The reported side effects associated with the use of statins include tendon pain and/or rupture in a small proportion of patients (2.09%), principally affecting the Achilles tendon. To date, nothing is known regarding how statins may produce tendon injury. Theories of statin-associated tendon toxicity have been proposed based on statin-associated skeletal muscle toxicity, i.e., 1) cholesterol is an important component of human cell membranes, and blocking cholesterol synthesis may reduce the cholesterol content of tendon cell membranes, making them unstable and changing the function of tendon cell membranes; 2) reduced levels of regulatory proteins involved in the maintenance of tendon cells may be responsible for tendon injury; and 3) apoptosis produced by statins reduces vascular smooth muscle cell proliferation, and apoptosis of tendon cells with statins could also lead to tendon damage in statin-treated patients.
In their interesting letter, Drs. Shin and Lee also suggest that both MMPs and eicosanoids may have a role in the development of tendinopathy in statin-treated patients. First, an imbalance in MMPs and TIMPs has, in fact, been implicated in the pathogenesis of tendinopathy (patellar tendinosis, Achilles tendon rupture), with an increase in the expression level of MMPs (MMP-1, -2, -7, -9, -10, -19, and -25) and a decrease in that of TIMPs (TIMP-1) (1–5). Previous studies have further documented the beneficial effects of MMP inhibitors in the treatment of tendinopathy by limiting the MMP-13 mediated degradation of the extracellular matrix (1); Orchard et al (6) have also described improvement of both patellar and Achilles tendinopathy in patients receiving injections of the MMP-inhibitor aprotinin. Nevertheless, to date, no series has evaluated whether statins can enhance MMP expression and/or decrease TIMP expression in both experimental and human tendon-derived cells. Second, inflammatory mediators (PGE2 and LTB4) have also been implicated in the development of tendinopathy (7, 8). Unfortunately, until now, the potential interaction between statins and PGE2 and LTB4 on damage of tendon microstructure in animal and human tendon cells has not been assessed.

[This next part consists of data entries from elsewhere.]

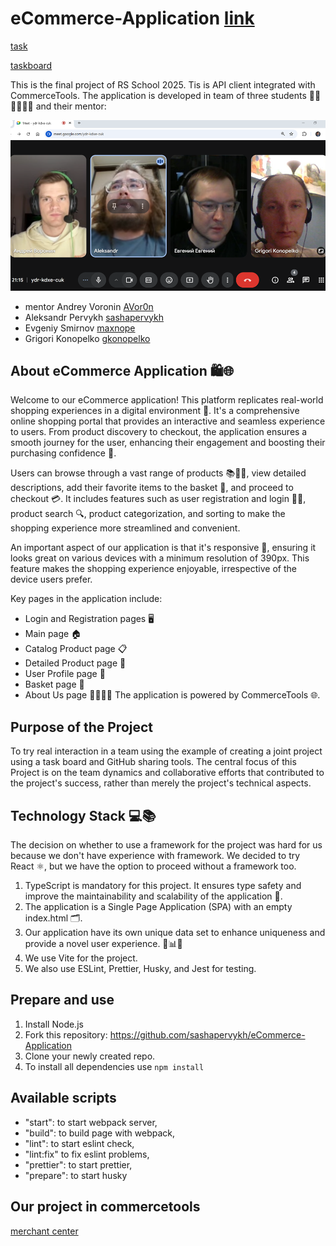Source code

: # eCommerce-Application [link](https://github.com/sashapervykh/eCommerce-Application)

[task](https://github.com/rolling-scopes-school/tasks/tree/master/tasks/eCommerce-Application)

[taskboard](https://github.com/users/sashapervykh/projects/1/views/1)

This is the final project of RS School 2025. Tis is API client integrated with CommerceTools. The application is developed in team of three students 👨‍💻👩‍💻👨‍💻 and their mentor:

![alt text](image.png)

- mentor Andrey Voronin [AVor0n](https://github.com/AVor0n)
- Aleksandr Pervykh [sashapervykh](https://github.com/sashapervykh)
- Evgeniy Smirnov [maxnope](https://github.com/maxnope)
- Grigori Konopelko [gkonopelko](https://github.com/gkonopelko)

## About eCommerce Application 🛍️🌐

Welcome to our eCommerce application! This platform replicates real-world shopping experiences in a digital environment 🏪. It's a comprehensive online shopping portal that provides an interactive and seamless experience to users. From product discovery to checkout, the application ensures a smooth journey for the user, enhancing their engagement and boosting their purchasing confidence 🚀.

Users can browse through a vast range of products 📚👗👟, view detailed descriptions, add their favorite items to the basket 🛒, and proceed to checkout 💳. It includes features such as user registration and login 📝🔐, product search 🔍, product categorization, and sorting to make the shopping experience more streamlined and convenient.

An important aspect of our application is that it's responsive 📲, ensuring it looks great on various devices with a minimum resolution of 390px. This feature makes the shopping experience enjoyable, irrespective of the device users prefer.

Key pages in the application include:

- Login and Registration pages 🖥️
- Main page 🏠
- Catalog Product page 📋
- Detailed Product page 🔎
- User Profile page 👤
- Basket page 🛒
- About Us page 🙋‍♂️🙋‍♀️
  The application is powered by CommerceTools 🌐.

## Purpose of the Project

To try real interaction in a team using the example of creating a joint project using a task board and GitHub sharing tools.
The central focus of this Project is on the team dynamics and collaborative efforts that contributed to the project's success, rather than merely the project's technical aspects.

## Technology Stack 💻📚

The decision on whether to use a framework for the project was hard for us because we don't have experience with framework. We decided to try React ⚛️, but we have the option to proceed without a framework too.

1. TypeScript is mandatory for this project. It ensures type safety and improve the maintainability and scalability of the application 📘.
2. The application is a Single Page Application (SPA) with an empty index.html 🗂️.
3. Our application have its own unique data set to enhance uniqueness and provide a novel user experience. 🚫📊💡
4. We use Vite for the project.
5. We also use ESLint, Prettier, Husky, and Jest for testing.

## Prepare and use

1. Install Node.js
2. Fork this repository: https://github.com/sashapervykh/eCommerce-Application
3. Clone your newly created repo.
4. To install all dependencies use `npm install`

## Available scripts

- "start": to start webpack server,
- "build": to build page with webpack,
- "lint": to start eslint check,
- "lint:fix" to fix eslint problems,
- "prettier": to start prettier,
- "prepare": to start husky

## Our project in commercetools

[merchant center](https://mc.us-central1.gcp.commercetools.com/space-real-estate/welcome)

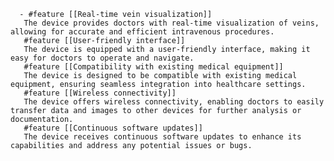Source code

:       - #feature [[Real-time vein visualization]]
       The device provides doctors with real-time visualization of veins, allowing for accurate and efficient intravenous procedures.
       #feature [[User-friendly interface]]
       The device is equipped with a user-friendly interface, making it easy for doctors to operate and navigate.
       #feature [[Compatibility with existing medical equipment]]
       The device is designed to be compatible with existing medical equipment, ensuring seamless integration into healthcare settings.
       #feature [[Wireless connectivity]]
       The device offers wireless connectivity, enabling doctors to easily transfer data and images to other devices for further analysis or documentation.
       #feature [[Continuous software updates]]
       The device receives continuous software updates to enhance its capabilities and address any potential issues or bugs.

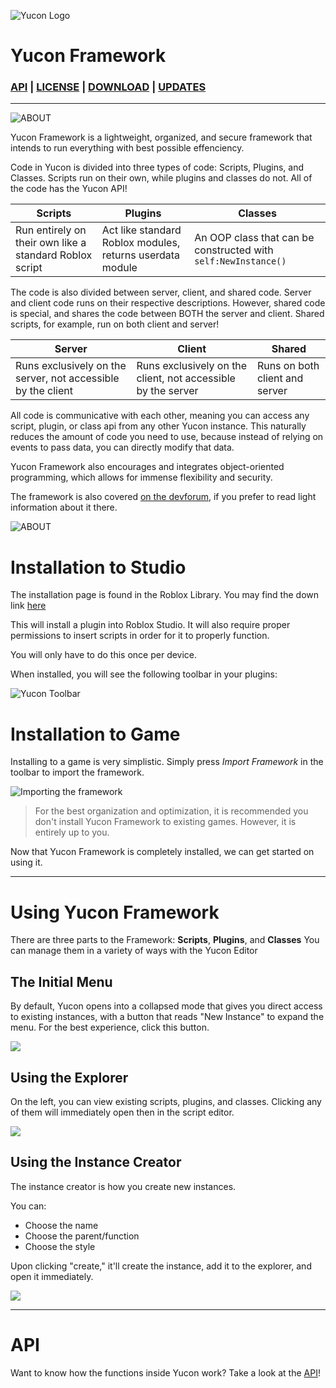 
![Yucon Logo](/Main.png)

# Yucon Framework

### [API](API.md) | [LICENSE](https://raw.githubusercontent.com/iG-Studios/YuconFramework/main/LICENSE) | [DOWNLOAD](https://www.roblox.com/library/5196221650/Yucon-Framework) | [UPDATES](Updates.md)

---

![ABOUT](/ABOUT_YUCON.png)

Yucon Framework is a lightweight, organized, and secure framework that intends to run everything with best possible effenciency.

Code in Yucon is divided into three types of code: Scripts, Plugins, and Classes.
Scripts run on their own, while plugins and classes do not. All of the code has the Yucon API!

Scripts | Plugins | Classes |
------- | ------- | ------- |
Run entirely on their own like a standard Roblox script | Act like standard Roblox modules, returns userdata module | An OOP class that can be constructed with `self:NewInstance()`

The code is also divided between server, client, and shared code. Server and client code runs on their respective descriptions.
However, shared code is special, and shares the code between BOTH the server and client. Shared scripts, for example, run on both client and server!

Server | Client | Shared |
------ | ------ | ------ |
Runs exclusively on the server, not accessible by the client | Runs exclusively on the client, not accessible by the server | Runs on both client and server |

All code is communicative with each other, meaning you can access any script, plugin, or class api from any other Yucon instance.
This naturally reduces the amount of code you need to use, because instead of relying on events to pass data, you can directly modify that data.

Yucon Framework also encourages and integrates object-oriented programming, which allows for immense flexibility and security.

The framework is also covered [on the devforum](https://devforum.roblox.com/t/yucon-code-framework-keep-your-code-efficient-effective-and-organized/630895), if you prefer to read light information about it there.

![ABOUT](/INSTALLATION.png)

# Installation to Studio
The installation page is found in the Roblox Library.
You may find the down link [here](https://www.roblox.com/library/5196221650/Yucon-Framework)

This will install a plugin into Roblox Studio. It will also require proper permissions to insert scripts in order for it to properly function.

You will only have to do this once per device.

When installed, you will see the following toolbar in your plugins:

![Yucon Toolbar](/image.jpg)

# Installation to Game
Installing to a game is very simplistic.
Simply press *Import Framework* in the toolbar to import the framework.

![Importing the framework](initialinstall.jpg)

> For the best organization and optimization, it is recommended you don't install Yucon Framework to existing games. However, it is entirely up to you.

Now that Yucon Framework is completely installed, we can get started on using it.

---

# Using Yucon Framework

There are three parts to the Framework: **Scripts**, **Plugins**, and **Classes**
You can manage them in a variety of ways with the Yucon Editor

## The Initial Menu
By default, Yucon opens into a collapsed mode that gives you direct access to existing instances, with a button that reads "New Instance" to expand the menu.
For the best experience, click this button.

![](NewTutorialAA.jpg)

## Using the Explorer
On the left, you can view existing scripts, plugins, and classes.
Clicking any of them will immediately open then in the script editor.


![](NewTutorialA.jpg)

## Using the Instance Creator
The instance creator is how you create new instances.

You can:
* Choose the name
* Choose the parent/function
* Choose the style

Upon clicking "create," it'll create the instance, add it to the explorer, and open it immediately.

![](NewTutorialB.jpg)

---

# API
Want to know how the functions inside Yucon work? Take a look at the [API](API.md)!
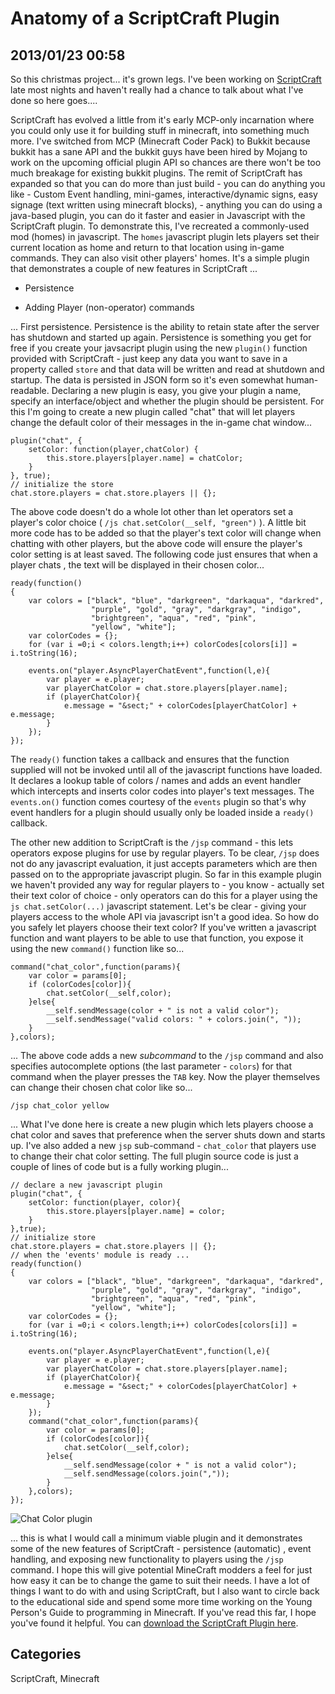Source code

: # Anatomy of a ScriptCraft Plugin

## 2013/01/23 00:58

So this christmas project... it's grown legs. I've been working on 
[ScriptCraft][sc] late most nights and haven't really had a chance to talk 
about what I've done so here goes....

ScriptCraft has evolved a little from it's early MCP-only incarnation 
where you could only use it for building stuff in minecraft, into 
something much more. I've switched from MCP (Minecraft Coder Pack) to 
Bukkit because bukkit has a sane API and the bukkit guys have been hired 
by Mojang to work on the upcoming official plugin API so chances are 
there won't be too much breakage for existing bukkit plugins. The remit 
of ScriptCraft has expanded so that you can do more than just build - 
you can do anything you like - Custom Event handling, mini-games, 
interactive/dynamic signs, easy signage (text written using minecraft 
blocks), - anything you can do using a java-based plugin, you can do it 
faster and easier in Javascript with the ScriptCraft plugin. To 
demonstrate this, I've recreated a commonly-used mod (homes) in 
javascript. The `homes` javascript plugin lets players set their current 
location as home and return to that location using in-game commands. 
They can also visit other players' homes. It's a simple plugin that 
demonstrates a couple of new features in ScriptCraft ...

 * Persistence

 * Adding Player (non-operator) commands

... First persistence. Persistence is the ability to retain state after 
the server has shutdown and started up again. Persistence is something 
you get for free if you create your javsacript plugin using the new 
`plugin()` function provided with ScriptCraft - just keep any data you 
want to save in a property called `store` and that data will be written 
and read at shutdown and startup. The data is persisted in JSON form so 
it's even somewhat human-readable. Declaring a new plugin is easy, you 
give your plugin a name, specify an interface/object and whether the 
plugin should be persistent. For this I'm going to create a new plugin 
called "chat" that will let players change the default color of their messages 
in the in-game chat window...

    plugin("chat", { 
        setColor: function(player,chatColor) { 
            this.store.players[player.name] = chatColor;
        }
    }, true);
    // initialize the store 
    chat.store.players = chat.store.players || {};

The above code doesn't do a whole lot other than let operators set a 
player's color choice ( `/js chat.setColor(__self, "green")` ). A little 
bit more code has to be added so that the player's text color will 
change when chatting with other players, but the above code will ensure 
the player's color setting is at least saved. The following code just 
ensures that when a player chats , the text will be displayed in their 
chosen color...

    ready(function()
    {
        var colors = ["black", "blue", "darkgreen", "darkaqua", "darkred",
                      "purple", "gold", "gray", "darkgray", "indigo",
                      "brightgreen", "aqua", "red", "pink",
                      "yellow", "white"];
        var colorCodes = {};
        for (var i =0;i < colors.length;i++) colorCodes[colors[i]] = i.toString(16);
        
        events.on("player.AsyncPlayerChatEvent",function(l,e){
            var player = e.player;
            var playerChatColor = chat.store.players[player.name];
            if (playerChatColor){
                e.message = "&sect;" + colorCodes[playerChatColor] + e.message;
            }
        });
    });
        
The `ready()` function takes a callback and ensures that the function 
supplied will not be invoked until all of the javascript functions have 
loaded. It declares a lookup table of colors / names and adds an event 
handler which intercepts and inserts color codes into player's text 
messages. The `events.on()` function comes courtesy of the `events` 
plugin so that's why event handlers for a plugin should usually only be 
loaded inside a `ready()` callback.

The other new addition to ScriptCraft is the `/jsp` command - this lets 
operators expose plugins for use by regular players. To be clear, `/jsp` 
does not do any javascript evaluation, it just accepts parameters which 
are then passed on to the appropriate javascript plugin. So far in this 
example plugin we haven't provided any way for regular players to - you 
know - actually set their text color of choice - only operators can do 
this for a player using the `js chat.setColor(...)` javascript 
statement. Let's be clear - giving your players access to the whole API 
via javascript isn't a good idea. So how do you safely let players 
choose their text color? If you've written a javascript function and 
want players to be able to use that function, you expose it using the 
new `command()` function like so...

    command("chat_color",function(params){
        var color = params[0];
        if (colorCodes[color]){
            chat.setColor(__self,color);
        }else{
            __self.sendMessage(color + " is not a valid color");
            __self.sendMessage("valid colors: " + colors.join(", "));
        }
    },colors);

... The above code adds a new *subcommand* to the `/jsp` command and 
also specifies autocomplete options (the last parameter - `colors`) for 
that command when the player presses the `TAB` key. Now the player 
themselves can change their chosen chat color like so...

    /jsp chat_color yellow

... What I've done here is create a new plugin which lets players choose 
a chat color and saves that preference when the server shuts down and 
starts up. I've also added a new `jsp` sub-command - `chat_color` that 
players use to change their chat color setting. The full plugin source 
code is just a couple of lines of code but is a fully working plugin...

    // declare a new javascript plugin
    plugin("chat", {
        setColor: function(player, color){
            this.store.players[player.name] = color;
        }
    },true);
    // initialize store
    chat.store.players = chat.store.players || {};
    // when the 'events' module is ready ...
    ready(function()
    {
        var colors = ["black", "blue", "darkgreen", "darkaqua", "darkred",
                      "purple", "gold", "gray", "darkgray", "indigo",
                      "brightgreen", "aqua", "red", "pink",
                      "yellow", "white"];
        var colorCodes = {};
        for (var i =0;i < colors.length;i++) colorCodes[colors[i]] = i.toString(16);
        
        events.on("player.AsyncPlayerChatEvent",function(l,e){
            var player = e.player;
            var playerChatColor = chat.store.players[player.name];
            if (playerChatColor){
                e.message = "&sect;" + colorCodes[playerChatColor] + e.message;
            }
        });
        command("chat_color",function(params){
            var color = params[0];
            if (colorCodes[color]){
                chat.setColor(__self,color);
            }else{
                __self.sendMessage(color + " is not a valid color");
                __self.sendMessage(colors.join(","));
            }
        },colors);
    });
    
![Chat Color plugin][1]

... this is what I would call a minimum viable plugin and it 
demonstrates some of the new features of ScriptCraft - persistence 
(automatic) , event handling, and exposing new functionality to players 
using the `/jsp` command. I hope this will give potential MineCraft 
modders a feel for just how easy it can be to change the game to suit 
their needs. I have a lot of things I want to do with and using 
ScriptCraft, but I also want to circle back to the educational side and 
spend some more time working on the Young Person's Guide to programming 
in Minecraft. If you've read this far, I hope you've found it helpful.
You can [download the ScriptCraft Plugin here][dl].

[1]: images/scriptcraft-chat-color.png
[sc]: http://github.com/walterhiggins/ScriptCraft/
[dl]: files/scriptcraft/
## Categories
ScriptCraft, Minecraft
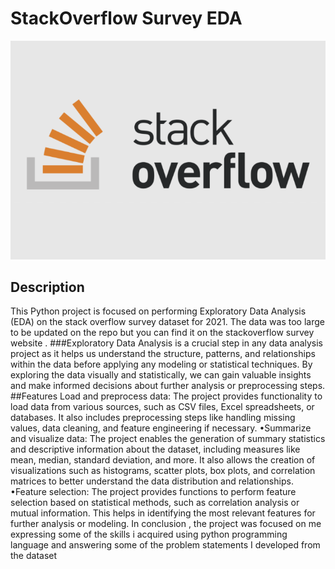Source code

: # StackOverflow Survey EDA
![](stack.png)
## Description
This Python project is focused on performing Exploratory Data Analysis (EDA) on the stack overflow survey dataset for 2021. The data was too large to be updated on the repo but you can find it on the stackoverflow survey website . 
###Exploratory Data Analysis is a crucial step in any data analysis project as it helps us understand the structure, patterns, and relationships within the data before applying any modeling or statistical techniques. By exploring the data visually and statistically, we can gain valuable insights and make informed decisions about further analysis or preprocessing steps.
##Features
Load and preprocess data: The project provides functionality to load data from various sources, such as CSV files, Excel spreadsheets, or databases. It also includes preprocessing steps like handling missing values, data cleaning, and feature engineering if necessary.
•Summarize and visualize data: The project enables the generation of summary statistics and descriptive information about the dataset, including measures like mean, median, standard deviation, and more. It also allows the creation of visualizations such as histograms, scatter plots, box plots, and correlation matrices to better understand the data distribution and relationships.
•Feature selection: The project provides functions to perform feature selection based on statistical methods, such as correlation analysis or mutual information. This helps in identifying the most relevant features for further analysis or modeling.
 In conclusion , the project was focused on me expressing some of the skills i acquired using python programming language and answering some of the problem statements I developed from the dataset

Finally, further studies are warranted to determine the exact pathologic mechanisms of statin-associated tendon toxicity. Although statin-attributed tendinous complications are rare considering the huge number of statin prescriptions, prescribers should be aware of tendinous complications related to statins, particularly in situations at risk (e.g., important physical exertion, association with drugs known to increase the toxicity of statins).